*** Opening of DATASET CONTENT ***
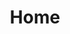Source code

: ---
home: true
icon: home
title: Home
heroImage: /logo.svg
bgImageStyle:
  background-attachment: fixed
heroText: Adrien Deprez
tagline: Portfolio and Documentation
actions:
  - text: Who am I
    icon: user
    link: portfolio
      
  - text: Documentation
    icon: book
    link: ./demo/
    type: primary

highlights:
  - header: What's in this site ?
    image: /assets/images/rocket.svg
    bgImage: /assets/backgrounds/bg-square-pattern.jpg
    bgImageDark: /assets/backgrounds/bg-square-pattern-dark.jpg
    highlights:
    - title: My portfolio
      icon: user
      details: A presentation of my career, my skills, and my projects
      
    - title: How-to guides
      icon: fa-solid fa-wand-magic-sparkles
      details: Guides and tutorials on problems I have encountered and solved

    - title: Projects
      icon: fa-solid fa-file-pen
      details: Examples of projects I have worked on

    - title: Reflections and thoughts
      icon: fa-solid fa-brain
      details: My thoughts on the world of IT and the future of technology
      
    - title: Benchmarks
      icon: fa-solid fa-chart-simple
      details: Benchmarks and comparisons of different technologies

  - header: Languages and Frameworks
    description: A list of the languages and frameworks I have experience with that I might talk about.
    image: /assets/images/user.svg
    bgImageStyle:
      background-repeat: repeat
    features:
      - title: Java
        icon: fa-brands fa-java
        details: Class-based, object-oriented programming language
        link: https://www.java.com/fr/

      - title: Spring
        icon: fa-solid fa-leaf
        details: Open-source framework for building modern applications
        link: https://spring.io/

      - title: SpringBoot
        icon: fa-solid fa-power-off
        details: Spring-based framework to create stand-alone, production-grade Applications
        link: https://spring.io/projects/spring-boot

      - title: Maven
        icon: fa-solid fa-feather
        details: Build automation tool used primarily for Java projects
        link: https://maven.apache.org/

      - title: HTML
        icon: fa-brands fa-html5
        details: Standard markup language for documents designed to be displayed in a web browser
        link: https://developer.mozilla.org/fr/docs/Web/HTML

      - title: CSS
        icon: fa-brands fa-css3-alt
        details: Style sheet language used for describing the presentation of a document written in HTML
        link: https://developer.mozilla.org/fr/docs/Web/CSS

      - title: Javascript
        icon: fa-brands fa-js
        details: High-level, interpreted programming language for the web
        link: https://developer.mozilla.org/fr/docs/Web/JavaScript

      - title: Typescript
        icon: fa-solid fa-t
        details: Open-source language which builds on JavaScript by adding static type definitions
        link: https://www.typescriptlang.org/

      - title: Vue.js
        icon: fa-brands fa-vuejs
        details: Open-source JavaScript framework for building user interfaces and single-page applications
        link: https://vuejs.org/

      - title: Angular
        icon: fa-brands fa-angular
        details: TypeScript-based open-source web application framework
        link: https://angular.dev/

      - title: Express
        icon: fa-solid fa-e
        details: Fast, unopinionated, minimalist web framework for Node.js
        link: https://expressjs.com/fr/

      - title: NestJS
        icon: fa-solid fa-cat
        details: Progressive Node.js framework for building efficient, reliable and scalable server-side applications
        link: https://nestjs.com/

      - title: MongoDB
        icon: fa-brands fa-envira
        details: NoSQL database program, using JSON-like documents with optional schemas
        link: https://www.mongodb.com/fr-fr

      - title: PostgreSQL
        icon: fa-solid fa-database
        details: Open-source relational database management system
        link: https://www.postgresql.org/

      - title: Redis
        icon: fa-solid fa-registered
        details: In-memory data structure store, used as a database, cache, and message broker
        link: https://redis.io/fr/

      - title: Kafka
        icon: fa-solid fa-code-branch
        details: Distributed event streaming platform capable of handling trillions of events a day
        link: https://kafka.apache.org/

      - title: Datadog
        icon: fa-solid fa-dog
        details: Monitoring service for cloud-scale applications
        link: https://www.datadoghq.com/

      - title: Betterstack
        icon: fa-solid fa-layer-group
        details: Lets you see inside any stack, debug any issue, and resolve any incident
        link: https://betterstack.com/

      - title: Render
        icon: fa-solid fa-r
        details: Build, deploy, and scale your apps with unparalleled ease
        link: https://render.com/

      - title: Vercel
        icon: fa-solid fa-v
        details: Develop. Preview. Ship. all your frontend projects
        link: https://vercel.com/

      - title: Git
        icon: fa-brands fa-git
        details: Distributed version-control system for tracking changes in source code during software development
        link: https://www.git-scm.com/

      - title: Github
        icon: fa-brands fa-github
        details: Web-based version-control and collaboration platform for software developers
        link: https://github.com/

      - title: Docker
        icon: fa-brands fa-docker
        details: Set of platform as a service products that use OS-level virtualization to deliver software in packages called containers
        link: https://www.docker.com/

      - title: Kubernetes
        icon: fa-solid fa-ship
        details: Open-source container-orchestration system for automating computer application deployment, scaling, and management
        link: https://kubernetes.io/fr/

      - title: GCP
        icon: fa-brands fa-google
        details: Cloud computing services that run on the same infrastructure that Google uses internally for its end-user products
        link: https://cloud.google.com/?hl=fr

      - title: Terraform
        icon: fa-solid fa-t
        details: Infrastructure as code software tool that provides a consistent CLI workflow to manage hundreds of cloud services
        link: https://www.terraform.io/


  - header: Full stack developer
    description: Yeah. I know. A full stack. Again? But I promise it's the real deal.
    image: /assets/images/network.svg
    bgImage: /assets/backgrounds/bg-rainbow.png
    bgImageDark: /assets/backgrounds/bg-rainbow-dark.png
    highlights:
      - title: Conception
        icon: fa-solid fa-compass-drafting
        details: Designing and architecting applications and systems
        
      - title: Backend
        icon: gear
        details: Building and running APIs, microservices, and server-side applications

      - title: Frontend
        icon: palette
        details: Creating user interfaces and user experiences on the web

      - title: Ops
        icon: wrench
        details: Managing infrastructure, deployments, and monitoring

      - title: Teaching
        icon: comment-dots
        details: Sharing knowledge and helping others grow

  - header: Projects
    description: Some of my favorite projects
    image: /assets/images/command.svg
    highlights:
      - title: Documentation
        icon: fa-solid fa-book
        details: A documentation site for my projects and guides
        link: https://github.com/AdrienITTS/documentation

      - title: DailyHelper
        icon: hand
        details: COMING SOON
        link: https://github.com/AdrienITTS

      - title: Techradar
        icon: fa-solid fa-circle-nodes
        details: COMING SOON
        link: https://github.com/AdrienITTS

  - header: My current goals
    image: /assets/images/hexa.svg
    bgImage: /assets/backgrounds/bg-triangle-pattern.jpg
    bgImageDark: /assets/backgrounds/bg-triangle-pattern-dark.jpg
    features:
      - title: Sharing knowledge
        icon: comment-dots
        details: Partake in the development of the dev community and becoming a better pedagogue

      - title: Automatization and workflow
        icon: network-wired
        details: Finely automate my workflows and make my life easier

      - title: Operate an application
        icon: circle-info
        details: Operate and exploit an application perfectly with tooling and best practices

      - title: OAuth2 and OpenID
        icon: lock
        details: How to use OAuth2 and OpenID to authenticate your users and authorize requests

      - title: Containers and orchestration
        icon: fa-brands fa-docker
        details: Improve my mastery of containers and orchestration with Docker and Kubernetes

      - title: Polish my technology stack
        icon: code
        details: Keep up with the latest technologies and improve my main stack

      - title: Develop my career
        icon: trophy
        details: Strive to become a better developer and build a successful career

  - header: Companies I have worked with
    description: Retails and startups
    image: /assets/images/computer.svg
    highlights:
      - title: Leroy Merlin
        icon: fa-solid fa-toolbox
        details: French-headquartered home improvement and gardening retailer
        link: https://www.leroymerlin.fr/

      - title: Adeo
        icon: fa-solid fa-cart-shopping
        details: 3rd DIY retailer in the world (1st in Europe)
        link: https://www.adeo.com/

      - title: Norauto
        icon: fa-solid fa-car
        details: Pioneer of the auto centre concept in France
        link: https://www.norauto.fr/

      - title: Dewizz Affilizz
        icon: fa-solid fa-money-bill
        details: A simple and efficient way to monetize your website
        link: https://en.affilizz.com/

  - header: Some recommendations
    description: Useful sites, cool tools, and interesting articles
    image: /assets/images/bulb.svg
    bgImage: /assets/backgrounds/bg-banner.png
    bgImageDark: /assets/backgrounds/bg-banner-dark.png
    bgImageStyle:
      background-repeat: repeat
    highlights:
      
      - title: TotalTypeScript
        icon: fa-brands fa-js
        details: A comprehensive production-grade TypeScript training with a focus on best practices
        link: https://www.totaltypescript.com/

      - title: NinjaSquad
        icon: fa-brands fa-angular
        details: Courses and training on Angular, Vue.js, and other web technologies 
        link: https://ninja-squad.fr/projects
        
      - title: The Pragmatic Developer
        icon: book
        details: From Journeyman to Master, a book that helps you improve your craft
        link: https://www.amazon.fr/Pragmatic-Programmer-Journeyman-Master/dp/020161622X

      - title: Baeldung
        icon: fa-brands fa-java
        details: Java, Spring and Web Development tutorials and articles regularly published and updated
        link: https://www.baeldung.com/

      - title: Software Craftsmanship The New Imperative
        icon: book
        details: Craftsmanship is a way of thinking about software development, from which you should pick the practices that are most appropriate for you
        link: https://www.amazon.fr/Software-Craftsmanship-Imperative-Pete-McBreen/dp/0201733862

copyright: false
footer: MIT Licensed, Copyright © 2024-present Adrien Deprez
---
*** Close of DATASET CONTENT ***
### [TRY IT]
Scan the entries above for the word "network", then copy every line in which it occurs.

### [ANSWER BOX]
    image: /assets/images/network.svg
        icon: network-wired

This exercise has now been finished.